→ **Entries shown**:
━━━━━━━━━━━━━━━━━━━━━━━━━━━━━━
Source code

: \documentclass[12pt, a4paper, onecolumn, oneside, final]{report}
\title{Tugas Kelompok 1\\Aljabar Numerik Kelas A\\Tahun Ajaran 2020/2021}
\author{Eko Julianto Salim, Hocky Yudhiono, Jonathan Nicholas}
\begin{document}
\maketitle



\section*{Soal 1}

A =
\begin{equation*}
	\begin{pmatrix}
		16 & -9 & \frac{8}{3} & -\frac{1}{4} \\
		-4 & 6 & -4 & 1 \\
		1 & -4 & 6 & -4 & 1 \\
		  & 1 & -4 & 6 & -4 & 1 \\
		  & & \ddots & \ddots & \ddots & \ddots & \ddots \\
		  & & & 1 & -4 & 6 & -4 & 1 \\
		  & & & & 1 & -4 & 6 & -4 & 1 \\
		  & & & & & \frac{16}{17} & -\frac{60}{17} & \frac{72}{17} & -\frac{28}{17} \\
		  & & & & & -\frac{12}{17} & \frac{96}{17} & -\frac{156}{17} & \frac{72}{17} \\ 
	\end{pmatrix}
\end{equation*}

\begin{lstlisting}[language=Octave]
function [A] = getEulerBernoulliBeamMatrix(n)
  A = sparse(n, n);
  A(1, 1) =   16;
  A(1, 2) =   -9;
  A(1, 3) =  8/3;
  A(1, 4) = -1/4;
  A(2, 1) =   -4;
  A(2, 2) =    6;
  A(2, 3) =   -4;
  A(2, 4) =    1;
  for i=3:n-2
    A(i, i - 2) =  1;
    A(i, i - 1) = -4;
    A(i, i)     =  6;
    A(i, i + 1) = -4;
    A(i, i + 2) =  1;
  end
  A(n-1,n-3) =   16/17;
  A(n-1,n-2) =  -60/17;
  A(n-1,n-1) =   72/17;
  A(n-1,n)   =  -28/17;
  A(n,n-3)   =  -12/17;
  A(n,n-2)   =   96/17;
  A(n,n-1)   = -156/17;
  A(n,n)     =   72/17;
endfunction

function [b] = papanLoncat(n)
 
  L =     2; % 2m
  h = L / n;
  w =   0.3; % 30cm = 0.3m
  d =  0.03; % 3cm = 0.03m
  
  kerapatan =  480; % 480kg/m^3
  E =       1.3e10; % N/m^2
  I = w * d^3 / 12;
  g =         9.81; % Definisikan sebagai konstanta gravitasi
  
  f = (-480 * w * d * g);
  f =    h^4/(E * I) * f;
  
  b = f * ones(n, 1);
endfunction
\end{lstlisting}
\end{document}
━━━━━━━━━━━━━━━━━━━━━━━━━━━━━━
→ **Task item**:
Working from the material above, retype exactly the lines from the one with "A(i, i - 1) = -4;" through the one with "I = w * d^3 / 12;", both included, and only those lines.

→ **Answer to this task**:
    A(i, i - 1) = -4;
    A(i, i)     =  6;
    A(i, i + 1) = -4;
    A(i, i + 2) =  1;
  end
  A(n-1,n-3) =   16/17;
  A(n-1,n-2) =  -60/17;
  A(n-1,n-1) =   72/17;
  A(n-1,n)   =  -28/17;
  A(n,n-3)   =  -12/17;
  A(n,n-2)   =   96/17;
  A(n,n-1)   = -156/17;
  A(n,n)     =   72/17;
endfunction

function [b] = papanLoncat(n)
 
  L =     2; % 2m
  h = L / n;
  w =   0.3; % 30cm = 0.3m
  d =  0.03; % 3cm = 0.03m
  
  kerapatan =  480; % 480kg/m^3
  E =       1.3e10; % N/m^2
  I = w * d^3 / 12;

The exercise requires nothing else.